Data extracted from a collection

====

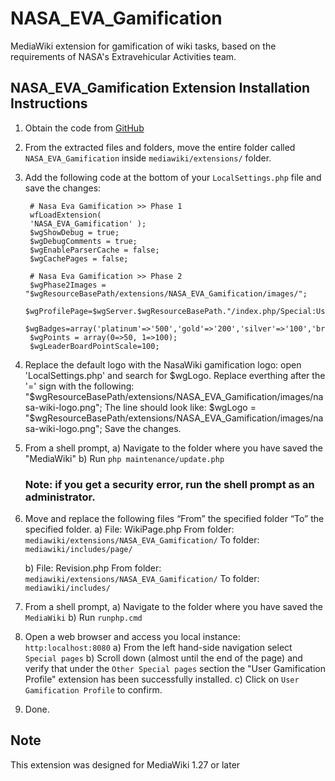 # NASA_EVA_Gamification

MediaWiki extension for gamification of wiki tasks, based on the requirements of NASA's Extravehicular Activities team.

## NASA_EVA_Gamification Extension Installation Instructions

1. Obtain the code from [GitHub](https://github.com/SWEN670NASAEVA2/NASA_EVA_Gamification)

2. From the extracted files and folders, move the entire folder called `NASA_EVA_Gamification` inside `mediawiki/extensions/` folder.

3. Add the following code at the bottom of your `LocalSettings.php` file and save the changes:

		# Nasa Eva Gamification >> Phase 1
		wfLoadExtension(
		'NASA_EVA_Gamification' );
		$wgShowDebug = true;
		$wgDebugComments = true;
		$wgEnableParserCache = false;
		$wgCachePages = false;

		# Nasa Eva Gamification >> Phase 2
		$wgPhase2Images = "$wgResourceBasePath/extensions/NASA_EVA_Gamification/images/";
		$wgProfilePage=$wgServer.$wgResourceBasePath."/index.php/Special:UserGamificationProfile";
		$wgBadges=array('platinum'=>'500','gold'=>'200','silver'=>'100','bronze'=>'50');
		$wgPoints = array(0=>50, 1=>100);
		$wgLeaderBoardPointScale=100;

4. Replace the default logo with the NasaWiki gamification logo: open 'LocalSettings.php' and search for $wgLogo.  Replace everthing after the '=' sign with the following:
		"$wgResourceBasePath/extensions/NASA_EVA_Gamification/images/nasa-wiki-logo.png";
	The line should look like:
		$wgLogo = "$wgResourceBasePath/extensions/NASA_EVA_Gamification/images/nasa-wiki-logo.png";
	Save the changes.

5. From a shell prompt,
	a) Navigate to the folder where you have saved the "MediaWiki"
	b) Run `php maintenance/update.php`

	### Note: if you get a security error, run the shell prompt as an administrator.

6. Move and replace the following files “From” the specified folder “To” the specified folder.
	a)
		File: WikiPage.php
		From folder: `mediawiki/extensions/NASA_EVA_Gamification/`
		To folder:  `mediawiki/includes/page/`

	b)
	  File: Revision.php
		From folder: `mediawiki/extensions/NASA_EVA_Gamification/`
		To folder:   `mediawiki/includes/`

7. From a shell prompt,
	a) Navigate to the folder where you have saved the `MediaWiki`
	b) Run `runphp.cmd`

8. Open a web browser and access you local instance: `http:localhost:8080`
	a) From the left hand-side navigation select `Special pages`
  b) Scroll down (almost until the end of the page) and verify that under the `Other Special pages` section the "User Gamification Profile" extension has been successfully installed.
	c) Click on `User Gamification Profile` to confirm.

9. Done.

## Note
This extension was designed for MediaWiki 1.27 or later
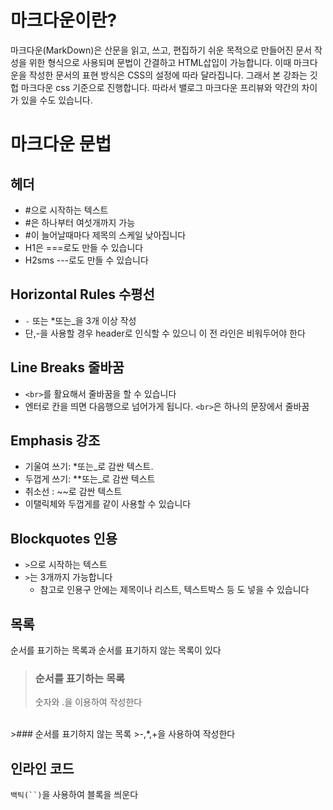 # 마크다운이란?
마크다운(MarkDown)은 산문을 읽고, 쓰고, 편집하기 쉬운 목적으로 만들어진 문서 작성을 위한 형식으로 사용되며 문법이 간결하고 HTML삽입이 가능합니다.
이때 마크다운을 작성한 문서의 표현 방식은 CSS의 설정에 따라 달라집니다. 그래서 본 강좌는 깃헙 마크다운 css 기준으로 진행합니다. 따라서 밸로그 마크다운 프리뷰와 약간의 차이가 있을 수도 있습니다.
# 마크다운 문법
## 헤더
* #으로 시작하는 텍스트
* #은 하나부터 여섯개까지 가능
* #이 늘어날때마다 제목의 스케일 낮아집니다
* H1은 ===로도 만들 수 있습니다
* H2sms ---로도 만들 수 있습니다

## Horizontal Rules 수평선
* `-` 또는 *또는_을 3개 이상 작성
* 단,-을 사용할 경우 header로 인식할 수 있으니 이 전 라인은 비워두어야 한다

## Line Breaks 줄바꿈
* `<br>`를 활요해서 줄바꿈을 할 수 있습니다
* 엔터로 칸을 띄면 다음행으로 넘어가게 됩니다. `<br>`은 하나의 문장에서 줄바꿈

## Emphasis 강조
* 기울여 쓰기: *또는_로 감싼 텍스트.
* 두껍게 쓰기: **또는_로 감싼 텍스트
* 취소선 : ~~로 감싼 텍스트
* 이탤릭체와 두껍게를 같이 사용할 수 있습니다

## Blockquotes 인용
* `>`으로 시작하는 텍스트
* `>`는 3개까지 가능합니다
	* 참고로 인용구 안에는 제목이나 리스트, 텍스트박스 등 도 넣을 수 있습니다

## 목록
순서를 표기하는 목록과 순서를 표기하지 않는 목록이 있다
>### 순서를 표기하는 목록
> 숫자와 .을 이용하여 작성한다
<br>
>### 순서를 표기하지 않는 목록
>-,*,+을 사용하여 작성한다

## 인라인 코드
`백틱(``)`을 사용하여 블록을 씌운다


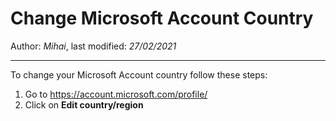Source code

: # Change Microsoft Account Country

Author: *Mihai*, last modified: _27/02/2021_

---

To change your Microsoft Account country follow these steps:

1. Go to https://account.microsoft.com/profile/
2. Click on **Edit country/region**
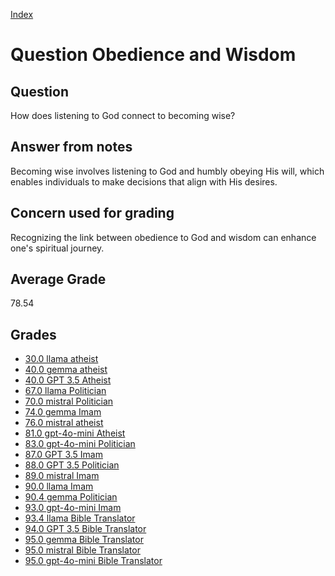 
[Index](../../index.md)
# Question Obedience and Wisdom
## Question
How does listening to God connect to becoming wise?

## Answer from notes
Becoming wise involves listening to God and humbly obeying His will, which enables individuals to make decisions that align with His desires.

## Concern used for grading
Recognizing the link between obedience to God and wisdom can enhance one's spiritual journey.

## Average Grade
78.54

## Grades
 * [30.0 llama atheist](../answers/llama_atheist/Obedience_and_Wisdom.md)
 * [40.0 gemma atheist](../answers/gemma_atheist/Obedience_and_Wisdom.md)
 * [40.0 GPT 3.5 Atheist](../answers/GPT_3.5_Atheist/Obedience_and_Wisdom.md)
 * [67.0 llama Politician](../answers/llama_Politician/Obedience_and_Wisdom.md)
 * [70.0 mistral Politician](../answers/mistral_Politician/Obedience_and_Wisdom.md)
 * [74.0 gemma Imam](../answers/gemma_Imam/Obedience_and_Wisdom.md)
 * [76.0 mistral atheist](../answers/mistral_atheist/Obedience_and_Wisdom.md)
 * [81.0 gpt-4o-mini Atheist](../answers/gpt-4o-mini_Atheist/Obedience_and_Wisdom.md)
 * [83.0 gpt-4o-mini Politician](../answers/gpt-4o-mini_Politician/Obedience_and_Wisdom.md)
 * [87.0 GPT 3.5 Imam](../answers/GPT_3.5_Imam/Obedience_and_Wisdom.md)
 * [88.0 GPT 3.5 Politician](../answers/GPT_3.5_Politician/Obedience_and_Wisdom.md)
 * [89.0 mistral Imam](../answers/mistral_Imam/Obedience_and_Wisdom.md)
 * [90.0 llama Imam](../answers/llama_Imam/Obedience_and_Wisdom.md)
 * [90.4 gemma Politician](../answers/gemma_Politician/Obedience_and_Wisdom.md)
 * [93.0 gpt-4o-mini Imam](../answers/gpt-4o-mini_Imam/Obedience_and_Wisdom.md)
 * [93.4 llama Bible Translator](../answers/llama_Bible_Translator/Obedience_and_Wisdom.md)
 * [94.0 GPT 3.5 Bible Translator](../answers/GPT_3.5_Bible_Translator/Obedience_and_Wisdom.md)
 * [95.0 gemma Bible Translator](../answers/gemma_Bible_Translator/Obedience_and_Wisdom.md)
 * [95.0 mistral Bible Translator](../answers/mistral_Bible_Translator/Obedience_and_Wisdom.md)
 * [95.0 gpt-4o-mini Bible Translator](../answers/gpt-4o-mini_Bible_Translator/Obedience_and_Wisdom.md)
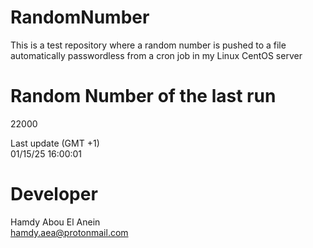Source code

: # RandomNumber    
This is a test repository where a random number is pushed to a file automatically passwordless from a cron job in my Linux CentOS server    
# Random Number of the last run   
22000
      
Last update (GMT +1)    
01/15/25 16:00:01
# Developer    
Hamdy Abou El Anein   
hamdy.aea@protonmail.com
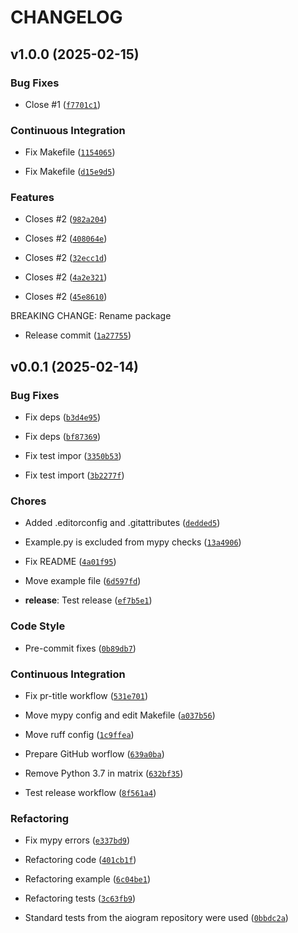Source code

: # CHANGELOG


## v1.0.0 (2025-02-15)

### Bug Fixes

- Close #1
  ([`f7701c1`](https://github.com/Katulos/aiogram-fsm-sqlitestorage/commit/f7701c129a87c5b5cd227aa0fe6ff17dab2cd77e))

### Continuous Integration

- Fix Makefile
  ([`1154065`](https://github.com/Katulos/aiogram-fsm-sqlitestorage/commit/1154065160e645b2d84cd115fe889f0a2fe3ce5b))

- Fix Makefile
  ([`d15e9d5`](https://github.com/Katulos/aiogram-fsm-sqlitestorage/commit/d15e9d5aa7b819915e865ef20291e6cf418ae20f))

### Features

- Closes #2
  ([`982a204`](https://github.com/Katulos/aiogram-fsm-sqlitestorage/commit/982a204ad6970557c43192311bcf0d3d59c1ecc9))

- Closes #2
  ([`408064e`](https://github.com/Katulos/aiogram-fsm-sqlitestorage/commit/408064e6154a070a6413e72786516fb3b4e9dcd5))

- Closes #2
  ([`32ecc1d`](https://github.com/Katulos/aiogram-fsm-sqlitestorage/commit/32ecc1d67f1f7a3c520cb9c3710595ad5b472f63))

- Closes #2
  ([`4a2e321`](https://github.com/Katulos/aiogram-fsm-sqlitestorage/commit/4a2e3219524b3c24235bb81da1777e56c9e55394))

- Closes #2
  ([`45e8610`](https://github.com/Katulos/aiogram-fsm-sqlitestorage/commit/45e8610dda2581a1353c9d381c79f94e4ad6e12e))

BREAKING CHANGE: Rename package

- Release commit
  ([`1a27755`](https://github.com/Katulos/aiogram-fsm-sqlitestorage/commit/1a277554d43275bfd3a90b73ab49413c03f12b73))


## v0.0.1 (2025-02-14)

### Bug Fixes

- Fix deps
  ([`b3d4e95`](https://github.com/Katulos/aiogram-fsm-sqlitestorage/commit/b3d4e95b0a9e365be52d8fffca3d6b3f41f8d5a9))

- Fix deps
  ([`bf87369`](https://github.com/Katulos/aiogram-fsm-sqlitestorage/commit/bf873691059bfdaf549d6559be2aa1529b708929))

- Fix test impor
  ([`3350b53`](https://github.com/Katulos/aiogram-fsm-sqlitestorage/commit/3350b532a7e33661774eb5ae6478b6514e9448d5))

- Fix test import
  ([`3b2277f`](https://github.com/Katulos/aiogram-fsm-sqlitestorage/commit/3b2277f97b4a92df1069dc9e6e6105b505579865))

### Chores

- Added .editorconfig and .gitattributes
  ([`dedded5`](https://github.com/Katulos/aiogram-fsm-sqlitestorage/commit/dedded5d3a1097ef7f396db6ff15eebdaac9ff24))

- Example.py is excluded from mypy checks
  ([`13a4906`](https://github.com/Katulos/aiogram-fsm-sqlitestorage/commit/13a49069ed04515449aa255de9aa8efa5c4e67ee))

- Fix README
  ([`4a01f95`](https://github.com/Katulos/aiogram-fsm-sqlitestorage/commit/4a01f95f0233981fb0ae7c2689b3f05cb11add1e))

- Move example file
  ([`6d597fd`](https://github.com/Katulos/aiogram-fsm-sqlitestorage/commit/6d597fdab0bbab6766719ebf0c9bf3a086f800ca))

- **release**: Test release
  ([`ef7b5e1`](https://github.com/Katulos/aiogram-fsm-sqlitestorage/commit/ef7b5e16ea28aca072601b06db6d14681a58bd3b))

### Code Style

- Pre-commit fixes
  ([`0b89db7`](https://github.com/Katulos/aiogram-fsm-sqlitestorage/commit/0b89db776d718512e7d59cc5cca7fd0874ddad8d))

### Continuous Integration

- Fix pr-title workflow
  ([`531e701`](https://github.com/Katulos/aiogram-fsm-sqlitestorage/commit/531e701f5954618f1df959387525bcd1a89fd6db))

- Move mypy config and edit Makefile
  ([`a037b56`](https://github.com/Katulos/aiogram-fsm-sqlitestorage/commit/a037b56f83fc13f222beae982320716e59db8258))

- Move ruff config
  ([`1c9ffea`](https://github.com/Katulos/aiogram-fsm-sqlitestorage/commit/1c9ffea9fbda7569d85dc4851f62f947731fc16b))

- Prepare GitHub worflow
  ([`639a0ba`](https://github.com/Katulos/aiogram-fsm-sqlitestorage/commit/639a0ba354ffa0a573f50205718a6b2965da5015))

- Remove Python 3.7 in matrix
  ([`632bf35`](https://github.com/Katulos/aiogram-fsm-sqlitestorage/commit/632bf359c8c9f97776f9776a11e31f2cf65fc405))

- Test release workflow
  ([`8f561a4`](https://github.com/Katulos/aiogram-fsm-sqlitestorage/commit/8f561a40e92bfb6f0b5a45d19586768cef4269d8))

### Refactoring

- Fix mypy errors
  ([`e337bd9`](https://github.com/Katulos/aiogram-fsm-sqlitestorage/commit/e337bd9ba3241a239768c717f92927d2ea4e3f94))

- Refactoring code
  ([`401cb1f`](https://github.com/Katulos/aiogram-fsm-sqlitestorage/commit/401cb1f6997c13196cb0b339d26701d04eca2113))

- Refactoring example
  ([`6c04be1`](https://github.com/Katulos/aiogram-fsm-sqlitestorage/commit/6c04be1ca4fc85dede309471fed5ecbb39101bf4))

- Refactoring tests
  ([`3c63fb9`](https://github.com/Katulos/aiogram-fsm-sqlitestorage/commit/3c63fb92464b948d372eba062c385e5081668f51))

- Standard tests from the aiogram repository were used
  ([`0bbdc2a`](https://github.com/Katulos/aiogram-fsm-sqlitestorage/commit/0bbdc2afecaa16bb57a6bffa44f6fdd352f933bd))
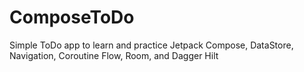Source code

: # ComposeToDo

Simple ToDo app to learn and practice Jetpack Compose, DataStore, Navigation, Coroutine Flow, Room, and Dagger Hilt
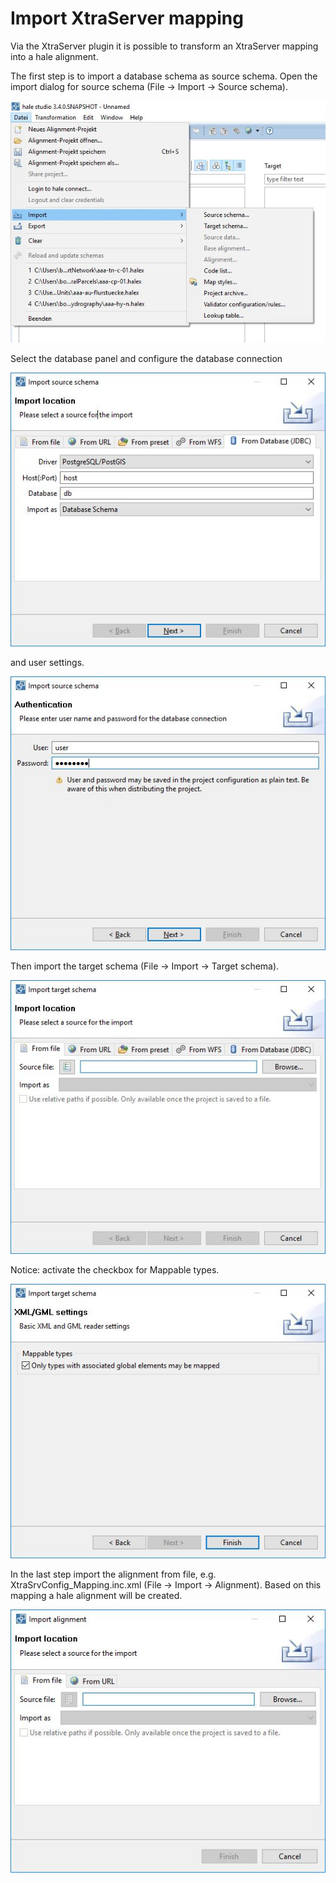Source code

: # Import XtraServer mapping

Via the XtraServer plugin it is possible to transform an XtraServer mapping into a hale alignment.

The first step is to import a database schema as source schema. Open the import dialog for source schema (File -> Import -> Source schema).


![](img/import_source.jpg)


Select the database panel and configure the database connection


![](img/import_source_db.jpg)


and user settings.


![](img/import_source_db_user.jpg)


Then import the target schema (File -> Import -> Target schema). 


![](img/import_target_file.jpg)


Notice: activate the checkbox for Mappable types.


![](img/import_target_mappable-types.jpg)


In the last step import the alignment from file, e.g. XtraSrvConfig_Mapping.inc.xml (File -> Import -> Alignment). Based on this mapping a hale alignment will be created.


![](img/import_alignment.jpg)
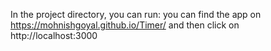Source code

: In the project directory, you can run:
 you can find the app on https://mohnishgoyal.github.io/Timer/
 and then click on http://localhost:3000
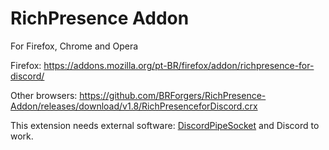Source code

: # RichPresence Addon
For Firefox, Chrome and Opera


Firefox: https://addons.mozilla.org/pt-BR/firefox/addon/richpresence-for-discord/

Other browsers: https://github.com/BRForgers/RichPresence-Addon/releases/download/v1.8/RichPresenceforDiscord.crx

This extension needs external software: [DiscordPipeSocket](https://outgoing.prod.mozaws.net/v1/fb69531eb3001e454d3810f5e50b2fc7da5648becc35f4556a9f531e05849bf7/https%3A//cdn.discordapp.com/attachments/326902255401959424/556257554754175018/dps-fat-1.0.jar) and Discord to work.
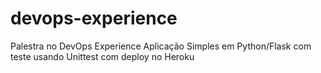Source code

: # devops-experience
Palestra no DevOps Experience
Aplicação Simples em Python/Flask com teste usando Unittest com deploy no Heroku
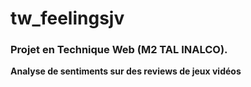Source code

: # tw_feelingsjv

### Projet en Technique Web (M2 TAL INALCO).
**Analyse de sentiments sur des reviews de jeux vidéos**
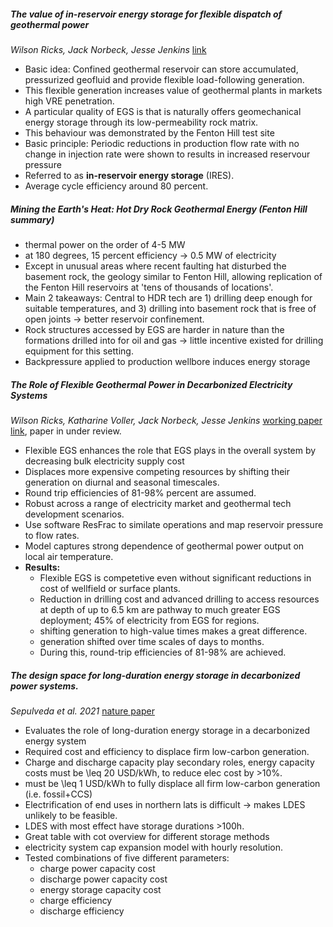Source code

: ##### The value of in-reservoir energy storage for flexible dispatch of geothermal power
*Wilson Ricks, Jack Norbeck, Jesse Jenkins*
[link](https://reader.elsevier.com/reader/sd/pii/S0306261922002537?token=72F73177A1C87CAE4DF90C05BEE9097CC5EA8A699DC654106DFA8963A1EC0833FA0AD17B6D6D2612CC4C0E801936C487&originRegion=eu-west-1&originCreation=20230411084449)

- Basic idea: Confined geothermal reservoir can store accumulated, pressurized geofluid and provide flexible load-following generation.
- This flexible generation increases value of geothermal plants in markets high VRE penetration.
- A particular quality of EGS is that is naturally offers geomechanical energy storage through its low-permeability rock matrix.
- This behaviour was demonstrated by the Fenton Hill test site 
- Basic principle: Periodic reductions in production flow rate with no change in injection rate were shown to results in increased reservour pressure
- Referred to as __in-reservoir energy storage__ (IRES).
- Average cycle efficiency around 80 percent.

##### Mining the Earth's Heat: Hot Dry Rock Geothermal Energy (Fenton Hill summary)

- thermal power on the order of 4-5 MW
- at 180 degrees, 15 percent efficiency -> 0.5 MW of electricity
- Except in unusual areas where recent faulting hat disturbed the basement rock, the geology similar to Fenton Hill, allowing replication of the Fenton Hill reservoirs at 'tens of thousands of locations'.
- Main 2 takeaways: Central to HDR tech are 1) drilling deep enough for suitable temperatures, and 3) drilling into basement rock that is free of open joints -> better reservoir confinement.
- Rock structures accessed by EGS are harder in nature than the formations drilled into for oil and gas -> little incentive existed for drilling equipment for this setting.
- Backpressure applied to production wellbore induces energy storage

##### The Role of Flexible Geothermal Power in Decarbonized Electricity Systems
*Wilson Ricks, Katharine Voller, Jack Norbeck, Jesse Jenkins*
[working paper link](https://zenodo.org/record/7093330#.ZDUdrHZBxPY), paper in under review.

- Flexible EGS enhances the role that EGS plays in the overall system by decreasing bulk electricity supply cost
- Displaces more expensive competing resources by shifting their generation on diurnal and seasonal timescales.
- Round trip efficiencies of 81-98% percent are assumed.
- Robust across a range of electricity market and geothermal tech development scenarios.
- Use software ResFrac to similate operations and map reservoir pressure to flow rates.
- Model captures strong dependence of geothermal power output on local air temperature.
- __Results:__
    - Flexible EGS is competetive even without significant reductions in cost of wellfield or surface plants.
    - Reduction in drilling cost and advanced drilling to access resources at depth of up to 6.5 km are pathway to much greater EGS deployment; 45% of electricity from EGS for regions.
    - shifting generation to high-value times makes a great difference.
    - generation shifted over time scales of days to months.
    - During this, round-trip efficiencies of 81-98% are achieved.

##### The design space for long-duration energy storage in decarbonized power systems.
*Sepulveda et al. 2021* [nature paper](https://www.nature.com/articles/s41560-021-00796-8)

- Evaluates the role of long-duration energy storage in a decarbonized energy system
- Required cost and efficiency to displace firm low-carbon generation.
- Charge and discharge capacity play secondary roles, energy capacity costs must be \leq 20 USD/kWh, to reduce elec cost by >10%.
- must be \leq 1 USD/kWh to fully displace all firm low-carbon generation (i.e. fossil+CCS)
- Electrification of end uses in northern lats is difficult -> makes LDES unlikely to be feasible.
- LDES with most effect have storage durations >100h.
- Great table with cot overview for different storage methods
- electricity system cap expansion model with hourly resolution.
- Tested combinations of five different parameters: 
    - charge power capacity cost
    - discharge power capacity cost
    - energy storage capacity cost
    - charge efficiency
    - discharge efficiency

====

# What you will do
Each line above that includes the word "must" is to be copied.

# Answer to the exercise
- Charge and discharge capacity play secondary roles, energy capacity costs must be \leq 20 USD/kWh, to reduce elec cost by >10%.
- must be \leq 1 USD/kWh to fully displace all firm low-carbon generation (i.e. fossil+CCS)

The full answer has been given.